Transport map-accelerated Markov chain Monte Carlo for Bayesian parameter inference

Abstract:

We introduce a new framework for efficient posterior sampling in Bayesian inference, using a combination of optimal transport maps and the Metropolis-Hastings rule. The core idea is to use transport maps to transform typical Metropolis proposal mechanisms (e.g., random walks, Langevin methods, Hessian-preconditioned Langevin methods) into non-Gaussian proposal distributions that can more effectively explore the target density. Our approach adaptively constructs a lower triangular transport map—i.e., a Knothe-Rosenblatt re-arrangement—using information from previous MCMC states, via the solution of an optimization problem. Crucially, this optimization problem is convex regardless of the form of the target distribution.
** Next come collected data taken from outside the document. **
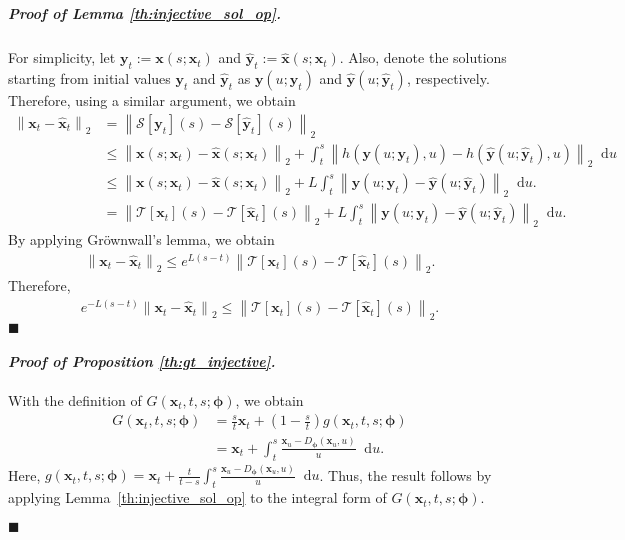 \documentclass{article} \usepackage{iclr2024_coNFErence,times}
\newcommand{\norm}[1]{\left\lVert#1\right\rVert}
\newenvironment{myproof}[2]{\paragraph{\textit{Proof of {#1} {#2}. }}}{\hfill$\blacksquare$}
\theoremstyle{definition}
\theoremstyle{remark}
\newcommand*\diff{\mathop{}\!\mathrm{d}}
\begin{document}
\begin{myproof}{Lemma}{\ref{th:injective_sol_op}}
\begin{align*}
    \end{align*}
    For simplicity, let $\mathbf{y}_t := \mathbf{x}(s; \mathbf{x}_t)$ and $\hat{\mathbf{y}}_t := \hat{\mathbf{x}}(s; \mathbf{x}_t)$. Also, denote the solutions starting from initial values $\mathbf{y}_t$ and $\hat{\mathbf{y}}_t$ as $\mathbf{y}(u;\mathbf{y}_t)$ and  $\hat{\mathbf{y}}(u;\hat{\mathbf{y}}_t)$, respectively.
    Therefore, using a similar argument, we obtain
    \begin{align*}
       \norm{\mathbf{x}_t-\hat{\mathbf{x}}_t}_2 
       &=\norm{\mathcal{S}[\mathbf{y}_t](s) -\mathcal{S}[\hat{\mathbf{y}}_t](s)}_2 \nonumber
       \\& \leq \norm{\mathbf{x}(s;\mathbf{x}_t)-\hat{\mathbf{x}}(s;\mathbf{x}_t)}_2+ \int_{t}^{s}\norm{h(\mathbf{y}(u;\mathbf{y}_t),u)-h(\hat{\mathbf{y}}(u;\hat{\mathbf{y}}_t),u)}_2\diff u \nonumber
       \\& \leq \norm{\mathbf{x}(s;\mathbf{x}_t)-\hat{\mathbf{x}}(s;\mathbf{x}_t)}_2 + L\int_{t}^{s}\norm{\mathbf{y}(u;\mathbf{y}_t)-\hat{\mathbf{y}}(u;\hat{\mathbf{y}}_t)}_2\diff u. \nonumber
       \\& = \norm{\mathcal{T}[\mathbf{x}_t](s) -\mathcal{T}[\hat{\mathbf{x}}_t](s)}_2 + L\int_{t}^{s}\norm{\mathbf{y}(u;\mathbf{y}_t)-\hat{\mathbf{y}}(u;\hat{\mathbf{y}}_t)}_2\diff u. \nonumber
   \end{align*}    
    By applying Gr\"ownwall's lemma, we obtain 
    \begin{align*}
       \norm{\mathbf{x}_t-\hat{\mathbf{x}}_t}_2 \leq e^{L(s-t)}\norm{\mathcal{T}[\mathbf{x}_t](s) -\mathcal{T}[\hat{\mathbf{x}}_t](s)}_2. 
   \end{align*}        
    Therefore, 
    \begin{align*} 
       e^{-L(s-t)}\norm{\mathbf{x}_t-\hat{\mathbf{x}}_t}_2 \leq \norm{\mathcal{T}[\mathbf{x}_t](s) -\mathcal{T}[\hat{\mathbf{x}}_t](s)}_2. 
   \end{align*}   
\end{myproof}

\begin{myproof}{Proposition}{\ref{th:gt_injective}} With the definition of $G(\mathbf{x}_t, t, s; \bm{\phi})$, we obtain
\begin{align*}
    G(\mathbf{x}_t, t, s; \bm{\phi})
    &=\frac{s}{t}\mathbf{x}_t + (1-\frac{s}{t})g(\mathbf{x}_t, t, s;\bm{\phi})
    \\&=\mathbf{x}_{t}+ \int_{t}^{s}\frac{\mathbf{x}_{{u}}-D_{\bm{\phi}}(\mathbf{x}_{u},{u}) }{{u}}\diff u.
\end{align*}
Here, $g(\mathbf{x}_{t},t,s;\bm{\phi})=\mathbf{x}_{t}+\frac{t}{t-s}\int_{t}^{s}\frac{\mathbf{x}_{{u}}-D_{\bm{\phi}}(\mathbf{x}_{u},{u}) }{{u}}\diff u$. Thus, the result follows by applying Lemma~\ref{th:injective_sol_op} to the integral form of $G(\mathbf{x}_t, t, s; \bm{\phi})$.

\end{myproof}
\end{document}
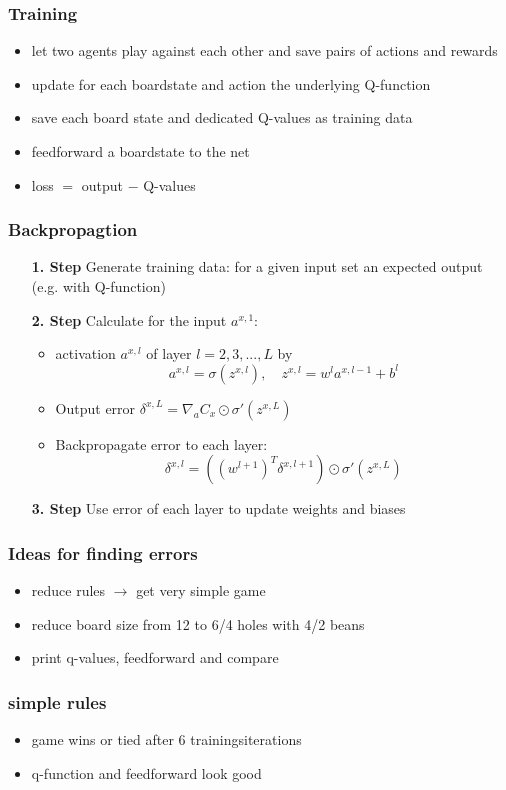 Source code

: \documentclass{beamer}
\begin{document}
 
 \begin{frame}
 \frametitle{Training}
 \begin{itemize}
\item let two agents play against each other and save pairs of actions and rewards
\item update for each boardstate and action the underlying Q-function
\item save each board state and dedicated Q-values as training data
\item feedforward a boardstate to the net
\item loss $=$ output $-$ Q-values
\end{itemize}
 \end{frame}
 
 \begin{frame}
 \frametitle{Backpropagtion}
 \begin{itemize}
 \item[\textbf{1. Step}] Generate training data: for a given input set an expected output (e.g. with Q-function)
 \item[\textbf{2. Step}] Calculate for the input $a^{x,1}$:
 \begin{itemize}
 \item activation $a^{x,l}$ of layer $l=2,3,...,L$ by
 $$a^{x,l} = \sigma(z^{x,l}),\quad z^{x,l} = w^l a^{x,l-1} + b^l$$
 \item Output error $\delta^{x,L} = \nabla_a C_x \odot \sigma'(z^{x,L})$
 \item Backpropagate error to each layer: 
 $$\delta^{x,l} = ((w^{l+1})^T \delta^{x,l+1}) \odot \sigma' (z^{x,L})$$
 \end{itemize}
 \item[\textbf{3. Step}] Use error of each layer to update weights and biases 
 \end{itemize}
 \end{frame}
 
\begin{frame}
\frametitle{Ideas for finding errors}
\begin{itemize}
\item reduce rules $\rightarrow$ get very simple game
\item reduce board size from 12 to 6/4 holes with 4/2 beans
\item print q-values, feedforward and compare
\end{itemize}
\end{frame}

\begin{frame}
\frametitle{simple rules}
\begin{itemize}
\item game wins or tied after $6$ trainingsiterations
\item q-function and feedforward look good
\end{itemize}
\end{frame}
\end{document}
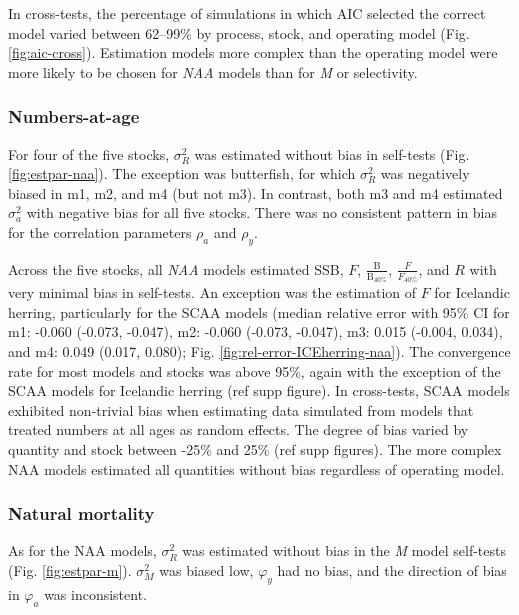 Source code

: \documentclass[]{article}
\begin{document}
In cross-tests, the percentage of simulations in which AIC selected the
correct model varied between 62--99\% by process, stock, and operating
model (Fig. \ref{fig:aic-cross}). Estimation models more complex than
the operating model were more likely to be chosen for \emph{NAA} models
than for \emph{M} or selectivity.

\hypertarget{numbers-at-age}{%
\subsubsection{Numbers-at-age}\label{numbers-at-age}}

For four of the five stocks, \(\sigma^2_R\) was estimated without bias
in self-tests (Fig. \ref{fig:estpar-naa}). The exception was butterfish,
for which \(\sigma^2_R\) was negatively biased in m1, m2, and m4 (but
not m3). In contrast, both m3 and m4 estimated \(\sigma^2_a\) with
negative bias for all five stocks. There was no consistent pattern in
bias for the correlation parameters \(\rho_a\) and \(\rho_y\).

Across the five stocks, all \emph{NAA} models estimated SSB, \(F\),
\(\frac{\text{B}}{\text{B}_{40\%}}\), \(\frac{F}{F_{40\%}}\), and \(R\)
with very minimal bias in self-tests. An exception was the estimation of
\(F\) for Icelandic herring, particularly for the SCAA models (median
relative error with 95\% CI for m1: -0.060 (-0.073, -0.047), m2: -0.060
(-0.073, -0.047), m3: 0.015 (-0.004, 0.034), and m4: 0.049 (0.017,
0.080); Fig. \ref{fig:rel-error-ICEherring-naa}). The convergence rate
for most models and stocks was above 95\%, again with the exception of
the SCAA models for Icelandic herring (ref supp figure). In cross-tests,
SCAA models exhibited non-trivial bias when estimating data simulated
from models that treated numbers at all ages as random effects. The
degree of bias varied by quantity and stock between -25\% and 25\% (ref
supp figures). The more complex NAA models estimated all quantities
without bias regardless of operating model.

\hypertarget{natural-mortality}{%
\subsubsection{Natural mortality}\label{natural-mortality}}

As for the NAA models, \(\sigma^2_R\) was estimated without bias in the
\emph{M} model self-tests (Fig. \ref{fig:estpar-m}). \(\sigma^2_M\) was
biased low, \(\varphi_y\) had no bias, and the direction of bias in
\(\varphi_a\) was inconsistent.
\end{document}
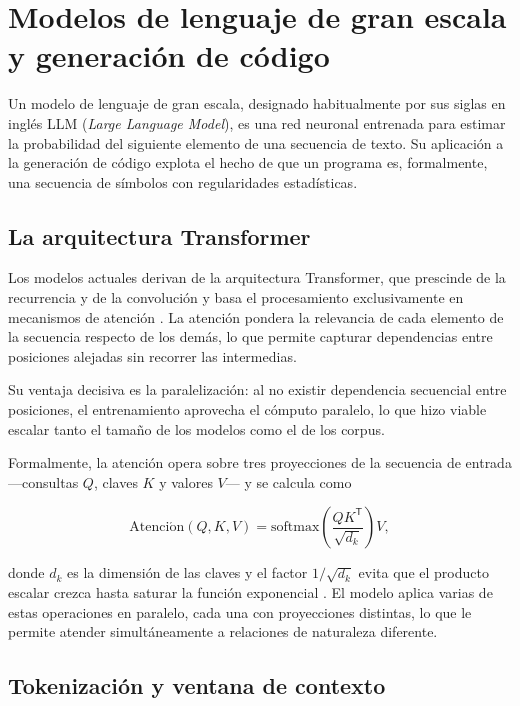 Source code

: \section{Modelos de lenguaje de gran escala y generación de código}

Un modelo de lenguaje de gran escala, designado habitualmente por sus siglas en
inglés LLM (\emph{Large Language Model}), es una red neuronal entrenada para
estimar la probabilidad del siguiente elemento de una secuencia de texto. Su
aplicación a la generación de código explota el hecho de que un programa es,
formalmente, una secuencia de símbolos con regularidades estadísticas.

\subsection{La arquitectura Transformer}

Los modelos actuales derivan de la arquitectura Transformer, que prescinde de la
recurrencia y de la convolución y basa el procesamiento exclusivamente en
mecanismos de atención \cite{vaswani2017attention}. La atención pondera la
relevancia de cada elemento de la secuencia respecto de los demás, lo que
permite capturar dependencias entre posiciones alejadas sin recorrer las
intermedias.

Su ventaja decisiva es la paralelización: al no existir dependencia secuencial
entre posiciones, el entrenamiento aprovecha el cómputo paralelo, lo que hizo
viable escalar tanto el tamaño de los modelos como el de los corpus.

Formalmente, la atención opera sobre tres proyecciones de la secuencia de
entrada —consultas $Q$, claves $K$ y valores $V$— y se calcula como

\begin{equation}
  \mathrm{Atenci\acute{o}n}(Q,K,V) = \mathrm{softmax}\!\left(
    \frac{QK^{\mathsf{T}}}{\sqrt{d_k}} \right) V ,
  \label{eq:atencion}
\end{equation}

donde $d_k$ es la dimensión de las claves y el factor $1/\sqrt{d_k}$ evita que el
producto escalar crezca hasta saturar la función exponencial
\cite{vaswani2017attention}. El modelo aplica varias de estas operaciones en
paralelo, cada una con proyecciones distintas, lo que le permite atender
simultáneamente a relaciones de naturaleza diferente.

\subsection{Tokenización y ventana de contexto}

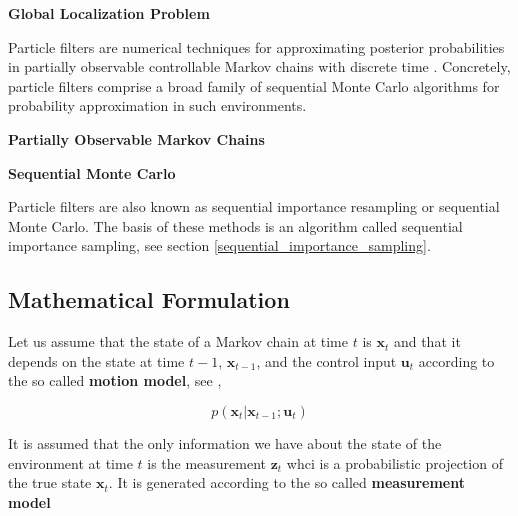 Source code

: \begin{framed}
\begin{remark}{\textbf{Global Localization  Problem}}
\end{remark}
\end{framed}
 
Particle filters are numerical techniques for approximating posterior probabilities in partially observable controllable Markov 
chains with discrete time \cite{Thurn2002}. Concretely, particle filters comprise a broad family of sequential Monte Carlo algorithms
for probability approximation in such environments.

\begin{framed}
\begin{remark}{\textbf{Partially Observable Markov Chains}}
\end{remark}
\end{framed}

\begin{framed}
\begin{remark}{\textbf{Sequential Monte Carlo}}

Particle filters are also known as sequential importance resampling or sequential Monte Carlo.
The basis of these methods is an algorithm called  sequential importance sampling, see section \ref{sequential_importance_sampling}. 
\end{remark}
\end{framed}

\subsection{Mathematical Formulation}
\label{pf_mathematical_formulation}

Let us assume that the state of a Markov chain at time $t$ is $\mathbf{x}_t$ and that it depends on the
state at time $t-1$, $\mathbf{x}_{t-1}$, and the control input $\mathbf{u}_t$ according to the so called \textbf{motion model}, see \cite{Thurn2002}, 

\begin{equation}
p(\mathbf{x}_t | \mathbf{x}_{t-1}; \mathbf{u}_{t}) 
\label{pf_motion_model}
\end{equation}

It is assumed that the only information we have about the state of the environment at time $t$ is the measurement $\mathbf{z}_t$
whci is a probabilistic projection of the true state $\mathbf{x}_t$. It is generated according to the so called \textbf{measurement model}

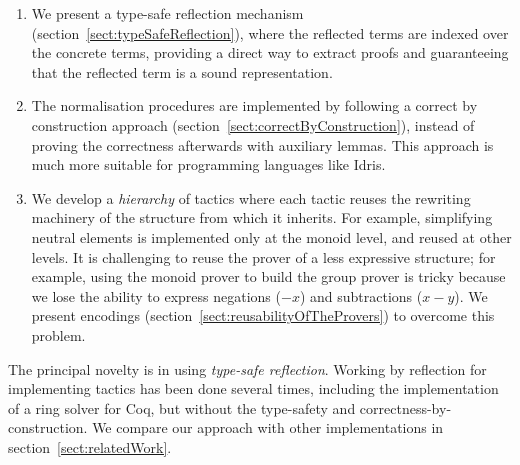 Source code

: \begin{enumerate}

\item We present a type-safe reflection mechanism
(section~\ref{sect:typeSafeReflection}), where the reflected terms are indexed
over the concrete terms, providing a direct way to extract proofs and
guaranteeing that the reflected term is a sound representation.

\item The normalisation procedures are implemented by following a correct by
construction approach (section~\ref{sect:correctByConstruction}), instead of proving the correctness afterwards with
auxiliary lemmas. This approach is much more suitable for programming languages
like Idris. 

\item We develop a \emph{hierarchy} of tactics where each tactic reuses the
rewriting machinery of the structure from which it inherits.  For
example, simplifying neutral elements is implemented only at the monoid level,
and reused at other levels.
It is challenging
to reuse the prover of a less expressive structure; for
example, using the monoid prover to build the group prover is 
tricky because
we lose the ability to express negations ($-x$) and
subtractions ($x-y$). We present encodings
(section~\ref{sect:reusabilityOfTheProvers}) to overcome this problem.

\end{enumerate}

The principal novelty is in using 
\emph{type-safe reflection}.  Working by reflection for implementing tactics
has been done several times, including the implementation of a ring solver
for Coq, but without the type-safety and
correctness-by-construction. We compare our approach with other
implementations in section~\ref{sect:relatedWork}.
It is solved efficiently using Newton or quasi-Newton methods, but the formulation is such that these methods require no derivative information from the target probability distribution; the target distribution is instead represented via samples. Sequential updates using the alternating direction method of multipliers enable efficient and parallelizable adaptation of the map even for large numbers of samples. We show that this approach uses inexact or truncated maps to produce an adaptive MCMC algorithm that is ergodic for the exact target distribution. Numerical demonstrations on a range of parameter inference problems involving both ordinary and partial differential equations show multiple order-of-magnitude speedups over standard MCMC techniques, measured by the number of effectively independent samples produced per model evaluation and per unit of wallclock time.